(THE DATA)
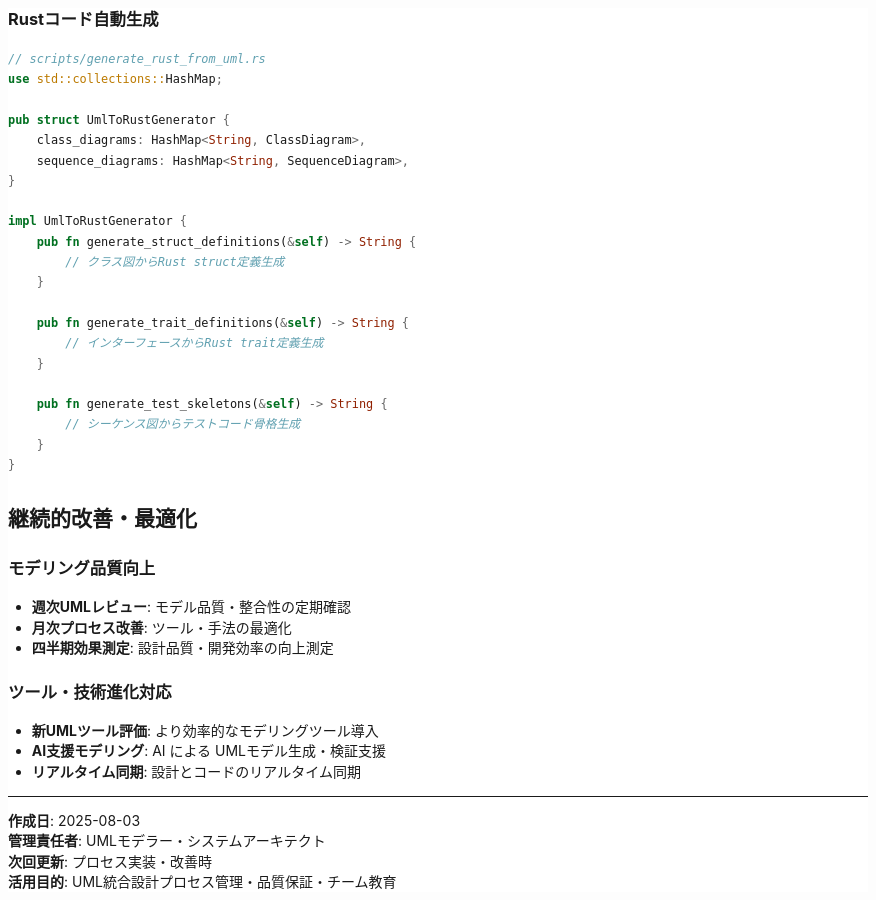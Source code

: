 ### Rustコード自動生成
```rust
// scripts/generate_rust_from_uml.rs
use std::collections::HashMap;

pub struct UmlToRustGenerator {
    class_diagrams: HashMap<String, ClassDiagram>,
    sequence_diagrams: HashMap<String, SequenceDiagram>,
}

impl UmlToRustGenerator {
    pub fn generate_struct_definitions(&self) -> String {
        // クラス図からRust struct定義生成
    }
    
    pub fn generate_trait_definitions(&self) -> String {
        // インターフェースからRust trait定義生成
    }
    
    pub fn generate_test_skeletons(&self) -> String {
        // シーケンス図からテストコード骨格生成
    }
}
```

## 継続的改善・最適化

### モデリング品質向上
- **週次UMLレビュー**: モデル品質・整合性の定期確認
- **月次プロセス改善**: ツール・手法の最適化
- **四半期効果測定**: 設計品質・開発効率の向上測定

### ツール・技術進化対応
- **新UMLツール評価**: より効率的なモデリングツール導入
- **AI支援モデリング**: AI による UMLモデル生成・検証支援
- **リアルタイム同期**: 設計とコードのリアルタイム同期

---

**作成日**: 2025-08-03  
**管理責任者**: UMLモデラー・システムアーキテクト  
**次回更新**: プロセス実装・改善時  
**活用目的**: UML統合設計プロセス管理・品質保証・チーム教育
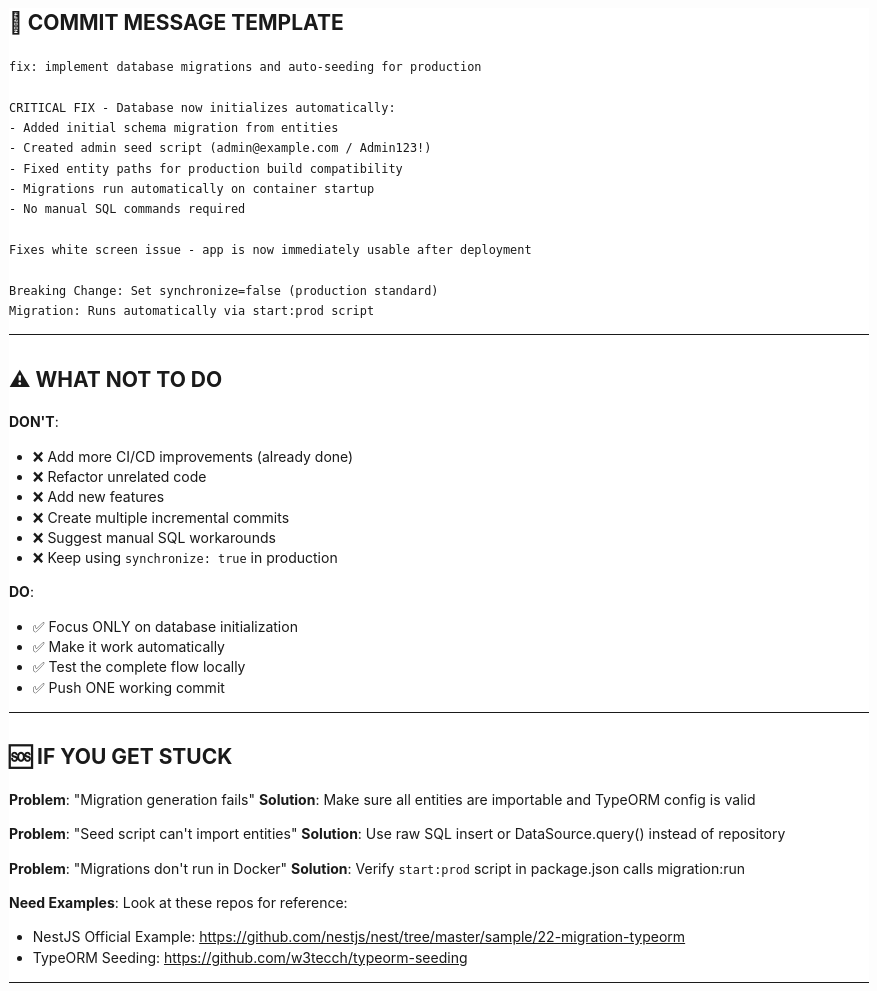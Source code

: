 ## 📝 COMMIT MESSAGE TEMPLATE

```
fix: implement database migrations and auto-seeding for production

CRITICAL FIX - Database now initializes automatically:
- Added initial schema migration from entities
- Created admin seed script (admin@example.com / Admin123!)
- Fixed entity paths for production build compatibility
- Migrations run automatically on container startup
- No manual SQL commands required

Fixes white screen issue - app is now immediately usable after deployment

Breaking Change: Set synchronize=false (production standard)
Migration: Runs automatically via start:prod script
```

---

## ⚠️ WHAT NOT TO DO

**DON'T**:
- ❌ Add more CI/CD improvements (already done)
- ❌ Refactor unrelated code
- ❌ Add new features
- ❌ Create multiple incremental commits
- ❌ Suggest manual SQL workarounds
- ❌ Keep using `synchronize: true` in production

**DO**:
- ✅ Focus ONLY on database initialization
- ✅ Make it work automatically
- ✅ Test the complete flow locally
- ✅ Push ONE working commit

---

## 🆘 IF YOU GET STUCK

**Problem**: "Migration generation fails"
**Solution**: Make sure all entities are importable and TypeORM config is valid

**Problem**: "Seed script can't import entities"
**Solution**: Use raw SQL insert or DataSource.query() instead of repository

**Problem**: "Migrations don't run in Docker"
**Solution**: Verify `start:prod` script in package.json calls migration:run

**Need Examples**: Look at these repos for reference:
- NestJS Official Example: https://github.com/nestjs/nest/tree/master/sample/22-migration-typeorm
- TypeORM Seeding: https://github.com/w3tecch/typeorm-seeding

---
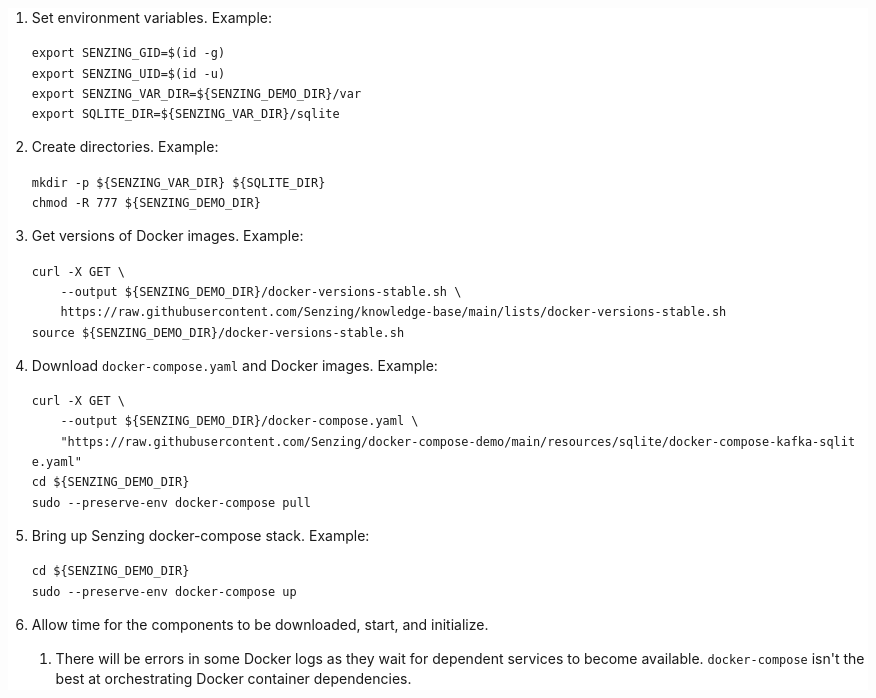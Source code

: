 1. Set environment variables.
   Example:

    ```console
    export SENZING_GID=$(id -g)
    export SENZING_UID=$(id -u)
    export SENZING_VAR_DIR=${SENZING_DEMO_DIR}/var
    export SQLITE_DIR=${SENZING_VAR_DIR}/sqlite

    ```

1. Create directories.
   Example:

    ```console
    mkdir -p ${SENZING_VAR_DIR} ${SQLITE_DIR}
    chmod -R 777 ${SENZING_DEMO_DIR}

    ```

1. Get versions of Docker images.
   Example:

    ```console
    curl -X GET \
        --output ${SENZING_DEMO_DIR}/docker-versions-stable.sh \
        https://raw.githubusercontent.com/Senzing/knowledge-base/main/lists/docker-versions-stable.sh
    source ${SENZING_DEMO_DIR}/docker-versions-stable.sh

    ```

1. Download `docker-compose.yaml` and Docker images.
   Example:

    ```console
    curl -X GET \
        --output ${SENZING_DEMO_DIR}/docker-compose.yaml \
        "https://raw.githubusercontent.com/Senzing/docker-compose-demo/main/resources/sqlite/docker-compose-kafka-sqlite.yaml"
    cd ${SENZING_DEMO_DIR}
    sudo --preserve-env docker-compose pull

    ```

1. Bring up Senzing docker-compose stack.
   Example:

    ```console
    cd ${SENZING_DEMO_DIR}
    sudo --preserve-env docker-compose up

    ```

1. Allow time for the components to be downloaded, start, and initialize.
    1. There will be errors in some Docker logs as they wait for dependent services to become available.
       `docker-compose` isn't the best at orchestrating Docker container dependencies.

(YOUR OBJECTIVE)
What the response needs is every entry, repeated exactly, and none of the pictures.

(COMPLETED TASK)
Source code

: ### Rustコード自動生成
```rust
// scripts/generate_rust_from_uml.rs
use std::collections::HashMap;

pub struct UmlToRustGenerator {
    class_diagrams: HashMap<String, ClassDiagram>,
    sequence_diagrams: HashMap<String, SequenceDiagram>,
}

impl UmlToRustGenerator {
    pub fn generate_struct_definitions(&self) -> String {
        // クラス図からRust struct定義生成
    }
    
    pub fn generate_trait_definitions(&self) -> String {
        // インターフェースからRust trait定義生成
    }
    
    pub fn generate_test_skeletons(&self) -> String {
        // シーケンス図からテストコード骨格生成
    }
}
```

## 継続的改善・最適化

### モデリング品質向上
- **週次UMLレビュー**: モデル品質・整合性の定期確認
- **月次プロセス改善**: ツール・手法の最適化
- **四半期効果測定**: 設計品質・開発効率の向上測定

### ツール・技術進化対応
- **新UMLツール評価**: より効率的なモデリングツール導入
- **AI支援モデリング**: AI による UMLモデル生成・検証支援
- **リアルタイム同期**: 設計とコードのリアルタイム同期

---

**作成日**: 2025-08-03  
**管理責任者**: UMLモデラー・システムアーキテクト  
**次回更新**: プロセス実装・改善時  
**活用目的**: UML統合設計プロセス管理・品質保証・チーム教育
Source code

: ## 📝 COMMIT MESSAGE TEMPLATE

```
fix: implement database migrations and auto-seeding for production

CRITICAL FIX - Database now initializes automatically:
- Added initial schema migration from entities
- Created admin seed script (admin@example.com / Admin123!)
- Fixed entity paths for production build compatibility
- Migrations run automatically on container startup
- No manual SQL commands required

Fixes white screen issue - app is now immediately usable after deployment

Breaking Change: Set synchronize=false (production standard)
Migration: Runs automatically via start:prod script
```

---

## ⚠️ WHAT NOT TO DO

**DON'T**:
- ❌ Add more CI/CD improvements (already done)
- ❌ Refactor unrelated code
- ❌ Add new features
- ❌ Create multiple incremental commits
- ❌ Suggest manual SQL workarounds
- ❌ Keep using `synchronize: true` in production

**DO**:
- ✅ Focus ONLY on database initialization
- ✅ Make it work automatically
- ✅ Test the complete flow locally
- ✅ Push ONE working commit

---

## 🆘 IF YOU GET STUCK

**Problem**: "Migration generation fails"
**Solution**: Make sure all entities are importable and TypeORM config is valid

**Problem**: "Seed script can't import entities"
**Solution**: Use raw SQL insert or DataSource.query() instead of repository

**Problem**: "Migrations don't run in Docker"
**Solution**: Verify `start:prod` script in package.json calls migration:run

**Need Examples**: Look at these repos for reference:
- NestJS Official Example: https://github.com/nestjs/nest/tree/master/sample/22-migration-typeorm
- TypeORM Seeding: https://github.com/w3tecch/typeorm-seeding

---
Source code

: 1. Set environment variables.
   Example:

    ```console
    export SENZING_GID=$(id -g)
    export SENZING_UID=$(id -u)
    export SENZING_VAR_DIR=${SENZING_DEMO_DIR}/var
    export SQLITE_DIR=${SENZING_VAR_DIR}/sqlite

    ```

1. Create directories.
   Example:

    ```console
    mkdir -p ${SENZING_VAR_DIR} ${SQLITE_DIR}
    chmod -R 777 ${SENZING_DEMO_DIR}

    ```

1. Get versions of Docker images.
   Example:

    ```console
    curl -X GET \
        --output ${SENZING_DEMO_DIR}/docker-versions-stable.sh \
        https://raw.githubusercontent.com/Senzing/knowledge-base/main/lists/docker-versions-stable.sh
    source ${SENZING_DEMO_DIR}/docker-versions-stable.sh

    ```

1. Download `docker-compose.yaml` and Docker images.
   Example:

    ```console
    curl -X GET \
        --output ${SENZING_DEMO_DIR}/docker-compose.yaml \
        "https://raw.githubusercontent.com/Senzing/docker-compose-demo/main/resources/sqlite/docker-compose-kafka-sqlite.yaml"
    cd ${SENZING_DEMO_DIR}
    sudo --preserve-env docker-compose pull

    ```

1. Bring up Senzing docker-compose stack.
   Example:

    ```console
    cd ${SENZING_DEMO_DIR}
    sudo --preserve-env docker-compose up

    ```

1. Allow time for the components to be downloaded, start, and initialize.
    1. There will be errors in some Docker logs as they wait for dependent services to become available.
       `docker-compose` isn't the best at orchestrating Docker container dependencies.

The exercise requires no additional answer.